6) These markets have low correlations with the developed markets and thus provide diversification benefits to the portfolio.
7) The emerging markets companies often offer a higher rate of dividend yield compared with the domestic companies.
8) Some of the U.S. stocks/sector ETFs that are high dividend payers have become expensive compared with the broader market, as the yield-starved investors poured money into them in the last 2-3 years.
9) If the U.S. actually goes over the cliff, the economy would fall into a recession next year, whereas many other countries—especially the ones with a high level of domestic consumption--will continue to grow unaffected by the global headwinds.
10) The largest and most important emerging economy—China—finally seems to be bottoming out.
WisdomTree Emerging Markets Equity Income Fund (DEM - Free Report)
DEM tracks the WisdomTree Emerging Markets Equity Income Index, which is a fundamentally weighted index that measures the performance of the high dividend yielding stocks in emerging markets. The fund has currently has more than $4.5 billion in assets under management and charges 63 basis points annually for operating expenses.
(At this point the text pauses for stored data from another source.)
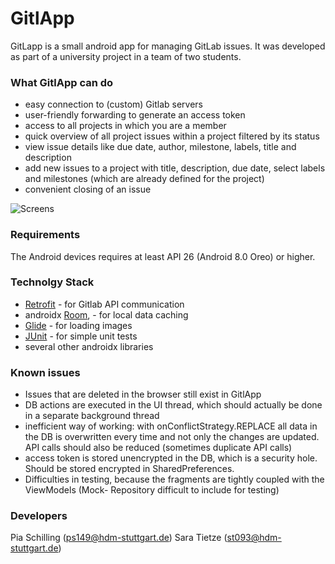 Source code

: # GitlApp

GitLapp is a small android app for managing GitLab issues. It was developed as part of a university project in a team of two students. 



### What GitlApp can do

- easy connection to (custom) Gitlab servers 
- user-friendly forwarding to generate an access token
- access to all projects in which you are a member 
- quick overview of all project issues within a project filtered by its status
- view issue details like due date, author, milestone, labels, title and description
- add new issues to a project with title, description, due date, select labels and milestones (which are already defined for the project) 
- convenient closing of an issue

![Screens](https://user-images.githubusercontent.com/96486990/157705869-31e6f385-f365-49e2-8c67-3e7a899c819b.png)


### Requirements

The Android devices requires at least API 26 (Android 8.0 Oreo) or higher. 

### Technolgy Stack
 
 - [Retrofit](https://square.github.io/retrofit/) - for Gitlab API communication
 - androidx [Room](https://developer.android.com/jetpack/androidx/releases/room), - for local data caching 
 - [Glide](https://github.com/bumptech/glide) - for loading images
 - [JUnit](https://junit.org/junit5/) - for simple unit tests
 - several other androidx libraries 

### Known issues

- Issues that are deleted in the browser still exist in GitlApp
- DB actions are executed in the UI thread, which should actually be done in a separate background thread
- inefficient way of working: with onConflictStrategy.REPLACE all data in the DB is overwritten every time and not only the changes are updated. API calls should also be reduced (sometimes duplicate API calls)
- access token is stored unencrypted in the DB, which is a security hole. Should be stored encrypted in SharedPreferences.
- Difficulties in testing, because the fragments are tightly coupled with the ViewModels (Mock- Repository difficult to include for testing)



### Developers

Pia Schilling (ps149@hdm-stuttgart.de)
Sara Tietze (st093@hdm-stuttgart.de)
The funds assigns heaviest weight to Financials (26.7%), followed by Energy (18.5%) and Materials (18.2%).
In terms of country allocations, Taiwan is at the top (20.5%), followed by China (15.6%), Russia (13.2%) and Brazil (11.9%). Its annual dividend yield is 3.64% versus average US dividend yield of less than 2%.
SPDR S&P Emerging Markets Dividend ETF (EDIV - Free Report)
EDIV tracks S&P Emerging Markets Dividend Opportunities Index, consisting of dividend paying securities of 100 publicly-traded companies in emerging markets. The ETF was launched in February last year and has so far attracted $321 million in assets.
Currently, it is heaviest weighted in financials (21.8%), followed by Materials (20.3%) and Telecom (18.1%). Country weights for the top three are Brazil (18.8%), Taiwan (14.1%), and Poland (10.0%).
The expense ratio for this fund is 0.59%, and it pays out a very attractive dividend yield of 6.01%.
Emerging Markets Dividend Index Fund (DVYE - Free Report)
This ETF introduced very recently (February 24, 2012), is designed to compete with the popular WisdomTree ETF mentioned above by providing a lower cost alternative to the investors, while fulfilling similar investment objective.
The fund seeks to replicate the Dow Jones Emerging Markets Select Dividend Index. This fund is less exposed to the Financials (14.6%) compared to DEM, with top weighting assigned to Industrials (17.7%) and Telecom (15.4%).
Taiwan leads the country allocation with 22.6% weight, followed South Africa (10.5%) and by Turkey (9.6%). The fund holds 101 stocks and thus focuses on a smaller group of companies compared with DEM (293 holdings).
The underlying stocks are selected on the basis of dividend yield. The ETF currently charges 0.49% to the investors. The adviser to the fund has agreed to waive a part of its management fee to limit the expense ratio at this level through the end of December 2014.